Topic tags/keywords: question tablesaw trick

I am relatively new to woodworking and was hoping I could get some help from the experts…

When I am cutting wood on my table saw, I am noticing that there are blade marks on just about every piece that I cut… While sanding is an option, the ‘square-ness’ of the wood is compromised by the marks and sanding doesn’t help much. :) Is this normal OR is there a trick to cutting wood without leaving the marks?

So far, I have:
(1) Slowed way down – I used to be excited and just throw the wood through the saw; now I take my time
(2) Replaced the blade with a new one (I bought a Diablo blade)
(3) Checked the blade to ensure it is square against my fence – as best I can tell, it is
(4) Checked to make sure that the blade does not wobble – as best I can tell, it does not (although, I’m not certain how to be 100% sure)
(5) Started to use a feather board to keep the wood tight against my fence

Still no luck with keeping in the blade marks down. Any tips?

Thanks!
Nick


13 replies so far

View ROB_IN_MN's profile

ROB_IN_MN

29 posts in 1608 days


#1 posted 04-18-2016 02:42 AM

getting sawmark-free cuts is kind of the holy grail. the higher the number of teeth on the blade, the less marks you get, but also the longer it takes to make a rip-type cut.

Most people use a high tooth count blade for cuts across the grain (called crosscuts) and a lower tooth count blade for going with the grain (called rip cuts).

there are blades that are called ‘glue line’ blades that are marketed as giving a very smooth cut that can be directly glued and have no need for sanding. have never tried one, but they sound too good to be true.

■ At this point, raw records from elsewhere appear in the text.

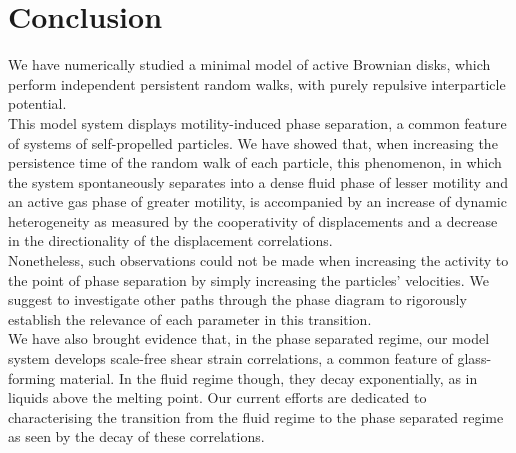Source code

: \documentclass[class=report, float=false, crop=false]{standalone}
\begin{document}
\chapter*{Conclusion}
\label{conclusion}

We have numerically studied a minimal model of active Brownian disks, which perform independent persistent random walks, with purely repulsive interparticle potential.\\

This model system displays motility-induced phase separation, a common feature of systems of self-propelled particles. We have showed that, when increasing the persistence time of the random walk of each particle, this phenomenon, in which the system spontaneously separates into a dense fluid phase of lesser motility and an active gas phase of greater motility, is accompanied by an increase of dynamic heterogeneity as measured by the cooperativity of displacements and a decrease in the directionality of the displacement correlations.\\

Nonetheless, such observations could not be made when increasing the activity to the point of phase separation by simply increasing the particles' velocities. We suggest to investigate other paths through the phase diagram to rigorously establish the relevance of each parameter in this transition.\\

We have also brought evidence that, in the phase separated regime, our model system develops scale-free shear strain correlations, a common feature of glass-forming material. In the fluid regime though, they decay exponentially, as in liquids above the melting point. Our current efforts are dedicated to characterising the transition from the fluid regime to the phase separated regime as seen by the decay of these correlations.
\end{document}
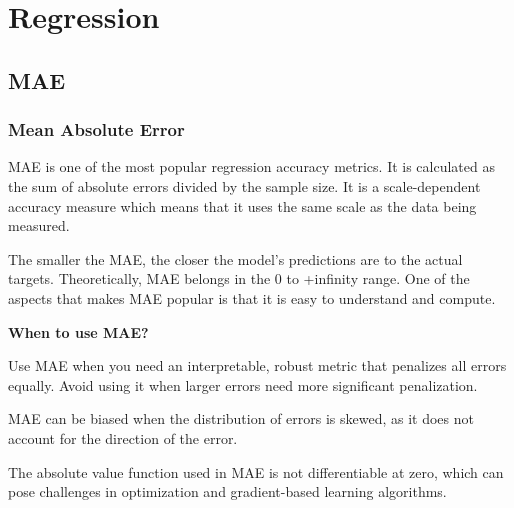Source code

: \chapter{Regression}

\clearpage
\thispagestyle{regressionstyle}
\section{MAE}
\subsection{Mean Absolute Error}

MAE is one of the most popular regression accuracy metrics. It is calculated as the sum of absolute errors divided by the sample size. 
It is a scale-dependent accuracy measure which means that it uses the same scale as the data being measured.

\begin{center}
\end{center}

The smaller the MAE, the closer the model's predictions are to the actual targets.
Theoretically, MAE belongs in the 0 to +infinity range. One of the aspects that makes MAE popular is that it is easy to understand and compute.

\textbf{When to use MAE?}

Use MAE when you need an interpretable, robust metric that penalizes all errors equally.
Avoid using it when larger errors need more significant penalization.

{
    \item MAE can be biased when the distribution of errors is skewed, as it does not account for the direction of the error.
    \item The absolute value function used in MAE is not differentiable at zero, which can pose challenges in optimization
    and gradient-based learning algorithms.
}

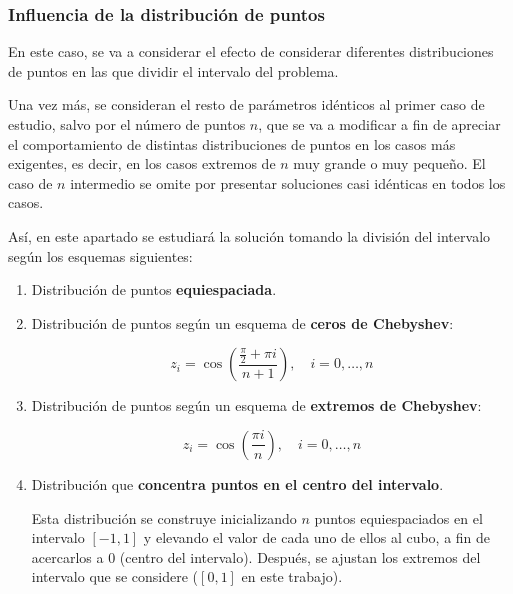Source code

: \subsubsection{Influencia de la distribución de puntos} \label{ap:infl_distrib}

En este caso, se va a considerar el efecto de considerar diferentes distribuciones de puntos en las que dividir el intervalo del problema. 

Una vez más, se consideran el resto de parámetros idénticos al primer caso de estudio, salvo por el número de puntos $n$, que se va a modificar a fin de apreciar el comportamiento de distintas distribuciones de puntos en los casos más exigentes, es decir, en los casos extremos de $n$ muy grande o muy pequeño. El caso de $n$ intermedio se omite por presentar soluciones casi idénticas en todos los casos.

Así, en este apartado se estudiará la solución tomando la división del intervalo según los esquemas siguientes:

\begin{enumerate}
    \item Distribución de puntos \textbf{equiespaciada}.

    \item Distribución de puntos según un esquema de \textbf{ceros de Chebyshev}: 
    
    \begin{equation*}
        z_i = \cos{ \left( \frac{\frac{\pi}{2} + \pi i}{n + 1} \right) }, \quad i = 0, \dots , n
    \end{equation*}

    \item Distribución de puntos según un esquema de \textbf{extremos de Chebyshev}: 

    \begin{equation*}
        z_i =  \cos{ \left( \frac{\pi i}{n} \right) }, \quad i = 0, \dots , n
    \end{equation*}

    \item Distribución que \textbf{concentra puntos en el centro del intervalo}.

    Esta distribución se construye inicializando $n$ puntos equiespaciados en el intervalo $[-1, 1]$ y elevando el valor de cada uno de ellos al cubo, a fin de acercarlos a 0 (centro del intervalo). Después, se ajustan los extremos del intervalo que se considere ($[0, 1]$ en este trabajo). 
\end{enumerate}

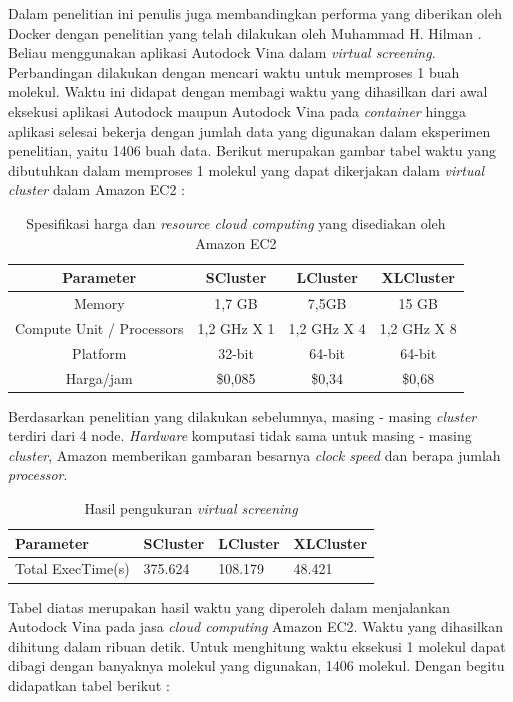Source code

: Dalam penelitian ini penulis juga membandingkan performa yang diberikan oleh Docker dengan penelitian yang telah dilakukan oleh Muhammad H. Hilman \cite{cloud_pak hilman}. Beliau menggunakan aplikasi Autodock Vina dalam \textit{virtual screening}. Perbandingan dilakukan dengan mencari waktu untuk memproses 1 buah molekul. Waktu ini didapat dengan membagi waktu yang dihasilkan dari awal eksekusi aplikasi Autodock maupun Autodock Vina pada \textit{container} hingga aplikasi selesai bekerja dengan jumlah data yang digunakan dalam eksperimen penelitian, yaitu 1406 buah data. Berikut merupakan gambar tabel waktu yang dibutuhkan dalam memproses 1 molekul yang dapat dikerjakan dalam \textit{virtual cluster} dalam Amazon EC2 :
\begin{table}
	\centering
	\begin{tabular}{|c|c|c|c|}
		\hline
		Parameter & SCluster & LCluster & XLCluster \\ \hline
		Memory & 1,7 GB & 7,5GB & 15 GB \\ \hline
		Compute Unit / Processors & 1,2 GHz X 1 & 1,2 GHz X 4 & 1,2 GHz X 8 \\ \hline
		Platform & 32-bit & 64-bit & 64-bit \\ \hline
		Harga/jam & \$0,085 & \$0,34 & \$0,68 \\ \hline
	\end{tabular}
\caption{Spesifikasi harga dan \textit{resource cloud computing} yang disediakan oleh Amazon EC2 \cite{cloud_pak hilman}}
	\label{my-label}
\end{table}
Berdasarkan penelitian yang dilakukan sebelumnya, masing - masing \textit{cluster} terdiri dari 4 node. \textit{Hardware} komputasi tidak sama untuk masing - masing \textit{cluster}, Amazon memberikan gambaran besarnya \textit{clock speed} dan berapa jumlah \textit{processor}.  
\begin{table}
	\centering
	\begin{tabular}{|l|l|l|l|}
		\hline
		Parameter & SCluster & LCluster & XLCluster \\ \hline
		Total ExecTime(s) & 375.624 & 108.179 & 48.421 \\ \hline
	\end{tabular}
	\caption{Hasil pengukuran \textit{virtual screening} \cite{cloud_pak hilman}}
	\label{my-label}
\end{table}
Tabel diatas merupakan hasil waktu yang diperoleh dalam menjalankan Autodock Vina pada jasa \textit{cloud computing} Amazon EC2. Waktu yang dihasilkan dihitung dalam ribuan detik. Untuk menghitung waktu eksekusi 1 molekul dapat dibagi dengan banyaknya molekul yang digunakan, 1406 molekul. Dengan begitu didapatkan tabel berikut :
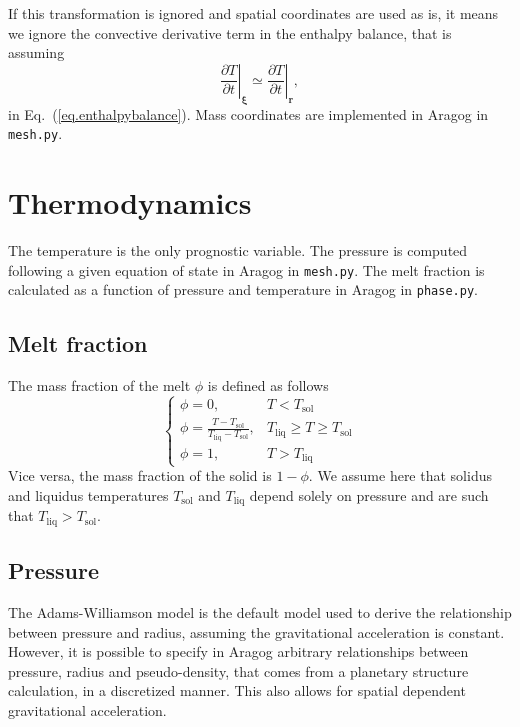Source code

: \documentclass{article}
\renewcommand{\vec}[1]{\boldsymbol{#1}}
\begin{document}
If this transformation is ignored  and spatial coordinates are used as is, it means we ignore the convective derivative term in the enthalpy balance, that is assuming
\begin{equation}
    \left.\frac{\partial T}{\partial t}\right|_{\vec{\xi}} \simeq
    \left.\frac{\partial T}{\partial t}\right|_{\vec{r}},
\end{equation}
in Eq.~(\ref{eq.enthalpybalance}). Mass coordinates are implemented in Aragog in \texttt{mesh.py}.

\section{Thermodynamics}

The temperature is the only prognostic variable. The pressure is computed following a given equation of state in Aragog in \texttt{mesh.py}. The melt fraction is calculated as a function of pressure and temperature in Aragog in \texttt{phase.py}.

\subsection{Melt fraction}
The mass fraction of the melt $\phi$ is defined as follows
\begin{equation}
\begin{cases}
    \phi = 0, & T < T_\mathrm{sol} \\
    \phi= \frac{T-T_\mathrm{sol}}{T_\mathrm{liq}-T_\mathrm{sol}}, & T_\mathrm{liq} \geq T \geq T_\mathrm{sol}\\
    \phi = 1, & T > T_\mathrm{liq}
\end{cases}
\end{equation}
Vice versa, the mass fraction of the solid is $1-\phi$. We assume here that solidus and liquidus temperatures $T_\mathrm{sol}$ and $T_\mathrm{liq}$ depend solely on pressure and are such that $T_\mathrm{liq}>T_\mathrm{sol}$.

\subsection{Pressure}
\label{sec:thermoP}

The Adams-Williamson model is the default model used to derive the relationship between pressure and radius, assuming the gravitational acceleration is constant. However, it is possible to specify in Aragog arbitrary relationships between pressure, radius and pseudo-density, that comes from a planetary structure calculation, in a discretized manner. This also allows for spatial dependent gravitational acceleration.
\end{document}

as for sanding affecting the squareness, that’ll improve with time as you do more sanding. that’s really the only help for it.

View jerryminer's profile

jerryminer

528 posts in 903 days


#2 posted 04-18-2016 05:29 AM

Blade marks are normal. They CAN be eliminated, but it takes a high-end blade (not a Diablo—though Diablo blades are decent) and a well-tuned saw (and/or power feeder). Most of us just deal with the saw marks, by sanding or planing.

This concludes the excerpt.